> TASK DIRECTIONS: Report every line of the records below that includes the string "variable".
*** Opening SOURCE MATERIAL ***
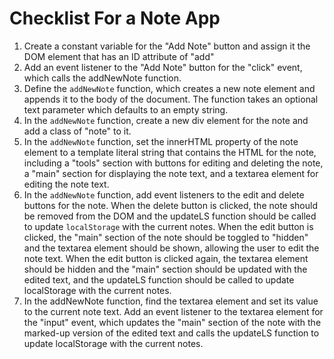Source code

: # Checklist For a Note App

1. Create a constant variable for the "Add Note" button and assign it the DOM element that has an ID attribute of "add"
2. Add an event listener to the "Add Note" button for the "click" event, which calls the addNewNote function.
3. Define the `addNewNote` function, which creates a new note element and appends it to the body of the document. The function takes an optional text parameter which defaults to an empty string.
4. In the `addNewNote` function, create a new div element for the note and add a class of "note" to it.
5. In the `addNewNote` function, set the innerHTML property of the note element to a template literal string that contains the HTML for the note, including a "tools" section with buttons for editing and deleting the note, a "main" section for displaying the note text, and a textarea element for editing the note text.
6. In the `addNewNote` function, add event listeners to the edit and delete buttons for the note. When the delete button is clicked, the note should be removed from the DOM and the updateLS function should be called to update `localStorage` with the current notes. When the edit button is clicked, the "main" section of the note should be toggled to "hidden" and the textarea element should be shown, allowing the user to edit the note text. When the edit button is clicked again, the textarea element should be hidden and the "main" section should be updated with the edited text, and the updateLS function should be called to update localStorage with the current notes.
7. In the addNewNote function, find the textarea element and set its value to the current note text. Add an event listener to the textarea element for the "input" event, which updates the "main" section of the note with the marked-up version of the edited text and calls the updateLS function to update localStorage with the current notes.
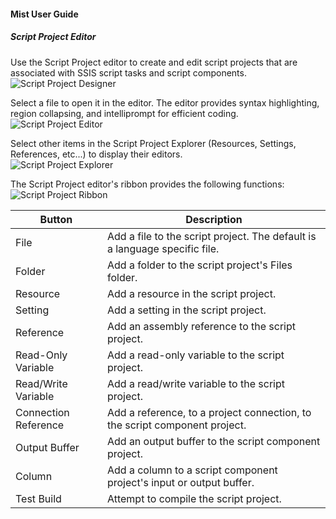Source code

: #### Mist User Guide
##### Script Project Editor
Use the Script Project editor to create and edit script projects that are associated with SSIS script tasks and script components.<br>
![Script Project Designer](https://varigencecom.blob.core.windows.net/images-mistdocumentation-editoroverviews/ScriptProject1.png)

Select a file to open it in the editor. The editor provides syntax highlighting, region collapsing, and intelliprompt for efficient coding.<br>
![Script Project Editor](https://varigencecom.blob.core.windows.net/images-mistdocumentation-editoroverviews/ScriptProject2.png)

Select other items in the Script Project Explorer (Resources, Settings, References, etc...) to display their editors.<br>
![Script Project Explorer](https://varigencecom.blob.core.windows.net/images-mistdocumentation-editoroverviews/ScriptProject3.png)

The Script Project editor's ribbon provides the following functions:<br>
![Script Project Ribbon](https://varigencecom.blob.core.windows.net/images-mistdocumentation-editoroverviews/ScriptProject4.png)

Button | Description
--- | ---
File | Add a file to the script project. The default is a language specific file.
Folder | Add a folder to the script project's Files folder.
Resource | Add a resource in the script project.
Setting | Add a setting in the script project.
Reference | Add an assembly reference to the script project.
Read-Only Variable | Add a read-only variable to the script project.
Read/Write Variable | Add a read/write variable to the script project.
Connection Reference | Add a reference, to a project connection, to the script component project.
Output Buffer | Add an output buffer to the script component project.
Column | Add a column to a script component project's input or output buffer.
Test Build | Attempt to compile the script project.
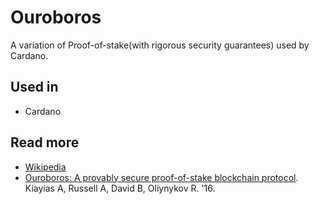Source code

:# Ouroboros

A variation of Proof-of-stake\(with rigorous security guarantees\) used by Cardano.

## Used in

* Cardano

## Read more

* [Wikipedia](https://eprint.iacr.org/2016/889.pdf)
* [Ouroboros: A provably secure proof-of-stake blockchain protocol](https://pdfs.semanticscholar.org/1c14/549f7ba7d6a000d79a7d12255eb11113e6fa.pdf). Kiayias A, Russell A, David B, Oliynykov R. '16.

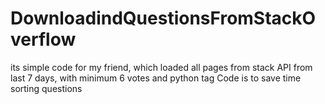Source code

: # DownloadindQuestionsFromStackOverflow
its simple code for my friend, which loaded all pages from stack API from last 7 days, with minimum 6 votes and python tag 
Code is to save time sorting questions

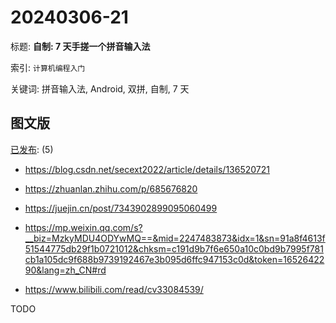 # 20240306-21

标题:
**自制: 7 天手搓一个拼音输入法**

索引: `计算机编程入门`

关键词: 拼音输入法, Android, 双拼, 自制, 7 天


## 图文版

[已发布](./a.md): (5)

+ <https://blog.csdn.net/secext2022/article/details/136520721>
+ <https://zhuanlan.zhihu.com/p/685676820>
+ <https://juejin.cn/post/7343902899095060499>

+ <https://mp.weixin.qq.com/s?__biz=MzkyMDU4ODYwMQ==&mid=2247483873&idx=1&sn=91a8f4613f51544775db29f1b0721012&chksm=c191d9b7f6e650a10c0bd9b7995f781cb1a105dc9f688b9739192467e3b095d6ffc947153c0d&token=1652642290&lang=zh_CN#rd>

+ <https://www.bilibili.com/read/cv33084539/>

TODO
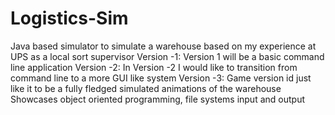 # Logistics-Sim
Java based simulator to simulate a warehouse based on my experience at UPS as a local sort supervisor
Version -1: 
Version 1 will be a basic command line application
Version -2: 
In Version -2 I would like to transition from command line to a more GUI like system
Version -3:
Game version id just like it to be a fully fledged simulated animations of the warehouse 
Showcases object oriented programming, file systems input and output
*** Closing SOURCE MATERIAL ***
> RESULT OF THE TASK:
1. Create a constant variable for the "Add Note" button and assign it the DOM element that has an ID attribute of "add"
Read-Only Variable | Add a read-only variable to the script project.
Read/Write Variable | Add a read/write variable to the script project.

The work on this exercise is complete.